Column #23

Quilt Raising

Nina Maxine Groves, the inspiration behind the American Quilt Barn Trail.  Photo by Kim Walker of the Voinovich School of Leadership and Public Affairs.


The Groves' tobacco barn in Adams County, Ohio sporting its Snail's Trail quilt square. Photo courtesy of the  Athens Photographic Project


If you love quilts, chances are that you also love a quilter—someone whose interest in quilts or proficiency at making them inspired your own fascination. For Donna Sue Groves, the creative spark behind the American Quilt Barn Trail, that someone was her mother, Nina Maxine Groves.
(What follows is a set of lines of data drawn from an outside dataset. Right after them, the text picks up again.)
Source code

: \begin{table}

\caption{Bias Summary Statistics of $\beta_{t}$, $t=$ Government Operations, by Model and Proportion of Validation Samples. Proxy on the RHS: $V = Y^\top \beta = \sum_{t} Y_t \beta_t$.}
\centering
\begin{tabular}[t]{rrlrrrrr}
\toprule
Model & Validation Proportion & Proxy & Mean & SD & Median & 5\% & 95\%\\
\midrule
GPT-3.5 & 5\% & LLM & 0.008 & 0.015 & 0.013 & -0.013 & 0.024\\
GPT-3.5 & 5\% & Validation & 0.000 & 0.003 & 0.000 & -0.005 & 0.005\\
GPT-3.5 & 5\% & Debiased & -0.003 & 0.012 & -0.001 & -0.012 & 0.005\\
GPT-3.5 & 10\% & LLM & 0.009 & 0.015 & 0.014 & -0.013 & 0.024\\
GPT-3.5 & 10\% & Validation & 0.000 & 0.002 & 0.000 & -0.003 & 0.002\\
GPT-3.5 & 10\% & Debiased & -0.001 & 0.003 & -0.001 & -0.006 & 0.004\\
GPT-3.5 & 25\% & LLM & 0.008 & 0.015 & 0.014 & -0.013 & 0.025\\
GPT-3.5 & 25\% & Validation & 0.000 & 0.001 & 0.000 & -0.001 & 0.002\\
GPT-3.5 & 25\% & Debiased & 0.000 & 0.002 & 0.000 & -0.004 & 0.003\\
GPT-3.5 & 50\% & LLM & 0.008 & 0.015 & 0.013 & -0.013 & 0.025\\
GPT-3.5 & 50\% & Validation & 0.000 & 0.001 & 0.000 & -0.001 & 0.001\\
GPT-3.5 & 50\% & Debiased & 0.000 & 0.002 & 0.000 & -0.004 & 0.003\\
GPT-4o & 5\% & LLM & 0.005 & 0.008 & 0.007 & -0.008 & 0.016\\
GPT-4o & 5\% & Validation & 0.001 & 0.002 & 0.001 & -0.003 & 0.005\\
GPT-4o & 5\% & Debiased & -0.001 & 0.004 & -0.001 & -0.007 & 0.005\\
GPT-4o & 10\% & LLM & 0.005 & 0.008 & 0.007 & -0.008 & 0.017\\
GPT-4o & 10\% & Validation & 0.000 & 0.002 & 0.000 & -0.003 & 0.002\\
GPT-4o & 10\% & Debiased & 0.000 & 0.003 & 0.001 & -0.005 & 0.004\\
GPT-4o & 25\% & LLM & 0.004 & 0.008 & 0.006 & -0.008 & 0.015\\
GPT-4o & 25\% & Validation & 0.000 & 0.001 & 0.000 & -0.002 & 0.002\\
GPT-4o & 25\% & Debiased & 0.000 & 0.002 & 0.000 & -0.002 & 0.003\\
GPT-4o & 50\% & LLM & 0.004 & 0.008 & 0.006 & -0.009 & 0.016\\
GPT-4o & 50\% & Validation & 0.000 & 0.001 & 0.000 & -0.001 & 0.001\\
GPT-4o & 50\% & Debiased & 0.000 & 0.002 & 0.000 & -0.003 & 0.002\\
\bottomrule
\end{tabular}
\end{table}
Donna Sue’s first memory of her mother making quilts came when she was five-years old, and Nina Maxine made her a doll quilt. Nina Maxine had learned to quilt from her own mother and grandmother (and they from theirs for generations back) in West Virginia.

Appalachian resilience and resourcefulness were a part of Nina Maxine’s heritage—stretching a dime and making the most of what she had were bred-in qualities. She learned to knit using coat hanger wire and she sewed and knitted all of Donna Sue’s clothing and sweaters, expertly duplicating expensive store-bought styles at a fraction of their cost.
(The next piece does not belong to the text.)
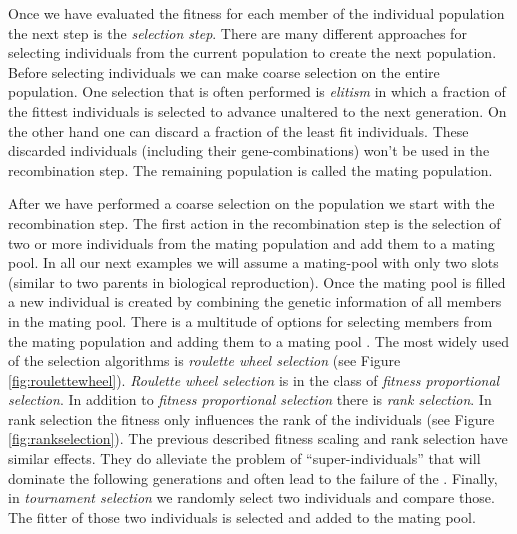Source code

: Once we have evaluated the fitness for each member of the individual population the next step is the \textit{selection step}. There are many different approaches for selecting individuals from the current population to create the next population. Before selecting individuals we can make coarse selection on the entire population. One selection that is often performed is \textit{elitism} in which a fraction of the fittest individuals is selected to advance unaltered to the next generation. On the other hand one can discard a fraction of the least fit individuals. These discarded individuals (including their gene-combinations) won't be used in the recombination step. The remaining population is called the mating population.

After we have performed a coarse selection on the population we start with the recombination step. The first action in the recombination step is the selection of two or more individuals from the mating population and add them to a mating pool. In all our next examples we will assume a mating-pool with only two slots (similar to two parents in biological reproduction). Once the mating pool is filled a new individual is created by combining the genetic information of all members in the mating pool. There is a multitude of options for selecting members from the mating population and adding them to a mating pool \citep[for an overview see]{Goldberg91acomparative}. The most widely used of the selection algorithms is \textit{roulette wheel selection} (see Figure \ref{fig:roulettewheel}). \textit{Roulette wheel selection} is in the class of \textit{fitness proportional selection}. In addition to \textit{fitness proportional selection} there is \textit{rank selection}. In rank selection the fitness only influences the rank of the individuals (see Figure \ref{fig:rankselection}). The previous described fitness scaling and rank selection have similar effects. They do alleviate the problem of ``super-individuals'' that will dominate the following generations and often lead to the failure of the \ga. Finally, in \textit{tournament selection} we randomly select two individuals and compare those. The fitter of those two individuals is selected and added to the mating pool.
When Donna Sue and her brother were growing up, Nina Maxine (a school teacher) made up a car game for them to play to pass the time while driving to visit their grandparents, as they frequently did. They called it the barn game, and it involved spotting barns along the road and scoring points based on such things as the barn’s type, shape, or color.

Donna Sue recalls her mother sitting in the front seat, always working on a quilt block or other type of handwork, and making the game into an impromptu history lesson, generating discussion on who might have built the barns and why. In this manner, barns and quilts and a mother’s love became inextricably bound together in Donna Sue’s mind.
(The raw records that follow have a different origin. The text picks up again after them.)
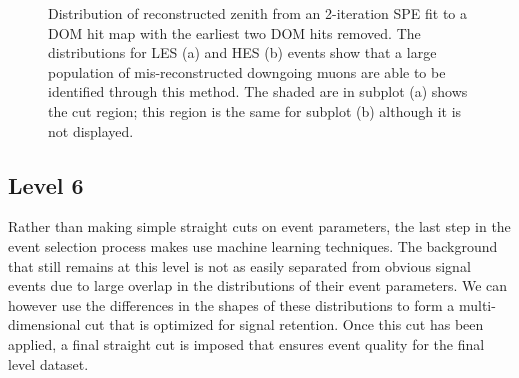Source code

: \documentclass{gatech-thesis}
\begin{document}
\begin{figure}
\centering
{}
\caption{Distribution of reconstructed zenith from an 2-iteration SPE fit to a DOM hit map with the earliest two DOM hits removed. The distributions for LES (a) and HES (b) events show that a large population of mis-reconstructed downgoing muons are able to be identified through this method. The shaded are in subplot (a) shows the cut region; this region is the same for subplot (b) although it is not displayed.}
\label{fig:NoEarlySPE2}
\end{figure}
\subsection{Level 6}
Rather than making simple straight cuts on event parameters, the last step in the event selection process makes use machine learning techniques. The background that still remains at this level is not as easily separated from obvious signal events due to large overlap in the distributions of their event parameters. We can however use the differences in the shapes of these distributions to form a multi-dimensional cut that is optimized for signal retention. Once this cut has been applied, a final straight cut is imposed that ensures event quality for the final level dataset.
\end{document}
Fast forward to 1989. Nina Maxine, now a widow, had retired from her teaching career. Donna Sue had divorced and her son had graduated high school. Both women agreed that it was time for a change, and together they purchased a 28-acre, non-working farm in Adams County, Ohio, located in the southern part of the state. On the farm was a type of barn that Donna Sue had never noticed in all her years of playing the barn game: a tobacco barn.

Furthermore, she recalls saying that it was “the ugliest barn I have ever seen!” She promised Nina Maxine that she would paint a quilt square on the barn to spruce it up and honor her mother’s quiltmaking talent.

It took twelve years to make good on her promise. At that time, Donna Sue was working for the Ohio Arts Council, and she had seen firsthand the power of murals and public art pieces. Donna Sue had told many of her friends and coworkers about her idea of painting a quilt pattern on her barn, and they encouraged her to get it done.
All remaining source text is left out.